Because of its participation in so many important cellular regulatory processes, it is likely that cerebral protein synthesis is required for the cellular alterations which characterize “long-term” memory. a) The proteins whose synthesis might play a role in facilitating the formation of new functional synaptic relationships in the brain could fall into a variety of classes. They could be enzymes which regulate the synthesis of neurotransmitters, receptor proteins, structural proteins, or proteins which direct some specific type of intercellular recognition. Since little is known about all such proteins in the brain, and since the possible candidates which could be critical for the formation of new functional synapses are so great even within each of these classes, a “shot-gun” approach has been taken as a first step in implicating cerebral protein synthesis in the process of formation of long-term memory. This approach is based on the use of inhibitors of cerebral protein synthesis, particularly the cycloheximide class, with which we will be primarily concerned.
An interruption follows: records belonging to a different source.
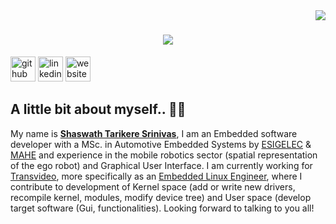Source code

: <img align="right" src="https://visitor-badge.laobi.icu/badge?page_id=shaswathts.shaswathts">

<h1 align="center">
  <a href="https://git.io/typing-svg">
    <img src="https://readme-typing-svg.herokuapp.com/?lines=Hello,+there!+👋;This+is+Shaswath...;I+am+an+Embedded+Developer;Nice+to+meet+you!&center=true&size=25">
  </a>
</h1>

[<img src='https://cdn.jsdelivr.net/npm/simple-icons@3.0.1/icons/github.svg' alt='github' height='40'>](https://github.com/shaswathts)  [<img src='https://cdn.jsdelivr.net/npm/simple-icons@3.0.1/icons/linkedin.svg' alt='linkedin' height='40'>](https://www.linkedin.com/in/https://www.linkedin.com/in/shaswath-ts-98ab74210//)  [<img src='https://cdn.jsdelivr.net/npm/simple-icons@3.0.1/icons/icloud.svg' alt='website' height='40'>](https://shaswathts.github.io/)  

## A little bit about myself.. 👋😄

My name is [**Shaswath Tarikere Srinivas**](https://www.linkedin.com/in/shaswath-ts-98ab74210/), I am an Embedded software developer with a MSc. in Automotive Embedded Systems by [ESIGELEC](https://www.esigelec.fr/fr) & [MAHE](https://manipal.edu/msis.html) and experience in the mobile robotics sector (spatial representation of the ego robot) and Graphical User Interface. I am currently working for [Transvideo](https://www.transvideo.eu/), more specifically as an [Embedded Linux Engineer](https://github.com/shaswathts/Transvideo), where I contribute to development of Kernel space (add or write new drivers, recompile kernel, modules, modify device tree) and User space (develop target software (Gui, functionalities). Looking forward to talking to you all!
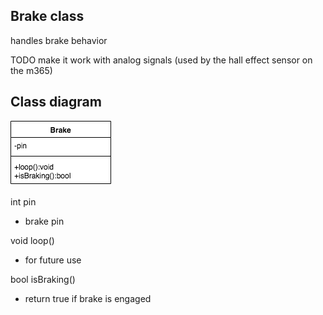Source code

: ## Brake class

handles brake behavior

TODO make it work with analog signals (used by the hall effect sensor on the
  m365)

## Class diagram

![alt text](https://github.com/LucasCoraca/M365-Unlocked/blob/master/doc/classes/BrakeClass.png)

int pin

* brake pin

void loop()

* for future use

bool isBraking()

* return true if brake is engaged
Although it has not as yet helped to identify the existence of specific proteins or classes of proteins whose synthesis is critical for long-term memory storage, it has been useful in supporting the hypothesis that cerebral protein synthesis is indeed required for this process, and has provided some indication of the time relative to training when this process occurs. Other data which support this hypothesis are reviewed by Agranoff in Chapter 26.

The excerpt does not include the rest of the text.